## DIRECTIONS
Wherever a line of the data contains "automatically", copy that line.

## INFORMATION GIVEN
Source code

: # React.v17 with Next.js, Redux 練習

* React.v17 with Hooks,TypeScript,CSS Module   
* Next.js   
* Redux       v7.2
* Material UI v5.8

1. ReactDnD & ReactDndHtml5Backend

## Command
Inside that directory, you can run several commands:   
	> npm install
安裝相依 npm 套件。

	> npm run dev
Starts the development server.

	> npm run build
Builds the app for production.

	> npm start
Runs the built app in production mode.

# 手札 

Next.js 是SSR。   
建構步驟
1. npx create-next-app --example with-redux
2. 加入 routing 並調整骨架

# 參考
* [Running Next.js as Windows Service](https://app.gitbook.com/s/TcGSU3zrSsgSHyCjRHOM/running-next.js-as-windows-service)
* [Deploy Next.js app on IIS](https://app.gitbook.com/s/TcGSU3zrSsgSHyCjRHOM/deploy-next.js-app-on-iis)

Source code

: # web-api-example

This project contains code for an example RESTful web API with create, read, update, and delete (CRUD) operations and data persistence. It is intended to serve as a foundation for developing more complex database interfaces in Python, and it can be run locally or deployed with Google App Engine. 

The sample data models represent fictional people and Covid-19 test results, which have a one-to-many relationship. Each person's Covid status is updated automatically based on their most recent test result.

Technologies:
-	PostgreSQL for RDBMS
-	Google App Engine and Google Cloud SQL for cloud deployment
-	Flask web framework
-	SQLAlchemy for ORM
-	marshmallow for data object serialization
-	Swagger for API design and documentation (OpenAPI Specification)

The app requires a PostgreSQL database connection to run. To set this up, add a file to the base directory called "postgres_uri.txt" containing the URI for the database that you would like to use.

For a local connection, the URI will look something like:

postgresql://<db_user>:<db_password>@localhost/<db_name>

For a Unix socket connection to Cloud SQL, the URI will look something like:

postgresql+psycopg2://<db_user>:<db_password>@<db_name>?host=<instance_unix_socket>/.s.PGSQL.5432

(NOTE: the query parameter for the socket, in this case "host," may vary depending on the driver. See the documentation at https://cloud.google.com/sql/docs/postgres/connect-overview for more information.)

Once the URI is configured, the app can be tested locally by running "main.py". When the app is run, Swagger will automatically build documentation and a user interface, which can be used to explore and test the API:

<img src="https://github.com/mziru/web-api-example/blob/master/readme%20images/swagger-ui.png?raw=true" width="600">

## ANSWER FOR THE TASK
The sample data models represent fictional people and Covid-19 test results, which have a one-to-many relationship. Each person's Covid status is updated automatically based on their most recent test result.
Once the URI is configured, the app can be tested locally by running "main.py". When the app is run, Swagger will automatically build documentation and a user interface, which can be used to explore and test the API:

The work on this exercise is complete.